(Stored data entries)
_ _ _
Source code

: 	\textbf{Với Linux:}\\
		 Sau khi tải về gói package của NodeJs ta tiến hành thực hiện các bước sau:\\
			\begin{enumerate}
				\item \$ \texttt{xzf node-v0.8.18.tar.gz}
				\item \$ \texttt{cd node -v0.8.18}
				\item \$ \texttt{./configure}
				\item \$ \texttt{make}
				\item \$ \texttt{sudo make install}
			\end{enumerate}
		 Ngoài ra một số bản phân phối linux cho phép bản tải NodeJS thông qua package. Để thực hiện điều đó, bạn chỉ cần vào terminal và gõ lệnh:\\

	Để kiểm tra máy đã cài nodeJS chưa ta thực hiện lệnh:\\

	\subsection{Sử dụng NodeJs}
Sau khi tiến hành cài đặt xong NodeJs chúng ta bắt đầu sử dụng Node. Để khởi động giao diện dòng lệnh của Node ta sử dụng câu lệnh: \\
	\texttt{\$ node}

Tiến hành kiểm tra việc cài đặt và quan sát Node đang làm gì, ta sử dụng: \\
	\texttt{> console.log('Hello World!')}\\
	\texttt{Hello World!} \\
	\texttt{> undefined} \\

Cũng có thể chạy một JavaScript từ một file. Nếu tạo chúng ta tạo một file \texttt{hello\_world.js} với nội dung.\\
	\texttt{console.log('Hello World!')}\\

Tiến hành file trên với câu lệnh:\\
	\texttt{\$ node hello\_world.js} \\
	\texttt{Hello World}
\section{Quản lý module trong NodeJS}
_ _ _
__THE TASK__:
Print each line of the data exactly as it was written.

__TASK RESULT__:
Source code

: 	\textbf{Với Linux:}\\
		 Sau khi tải về gói package của NodeJs ta tiến hành thực hiện các bước sau:\\
			\begin{enumerate}
				\item \$ \texttt{xzf node-v0.8.18.tar.gz}
				\item \$ \texttt{cd node -v0.8.18}
				\item \$ \texttt{./configure}
				\item \$ \texttt{make}
				\item \$ \texttt{sudo make install}
			\end{enumerate}
		 Ngoài ra một số bản phân phối linux cho phép bản tải NodeJS thông qua package. Để thực hiện điều đó, bạn chỉ cần vào terminal và gõ lệnh:\\

	Để kiểm tra máy đã cài nodeJS chưa ta thực hiện lệnh:\\

	\subsection{Sử dụng NodeJs}
Sau khi tiến hành cài đặt xong NodeJs chúng ta bắt đầu sử dụng Node. Để khởi động giao diện dòng lệnh của Node ta sử dụng câu lệnh: \\
	\texttt{\$ node}

Tiến hành kiểm tra việc cài đặt và quan sát Node đang làm gì, ta sử dụng: \\
	\texttt{> console.log('Hello World!')}\\
	\texttt{Hello World!} \\
	\texttt{> undefined} \\

Cũng có thể chạy một JavaScript từ một file. Nếu tạo chúng ta tạo một file \texttt{hello\_world.js} với nội dung.\\
	\texttt{console.log('Hello World!')}\\

Tiến hành file trên với câu lệnh:\\
	\texttt{\$ node hello\_world.js} \\
	\texttt{Hello World}
\section{Quản lý module trong NodeJS}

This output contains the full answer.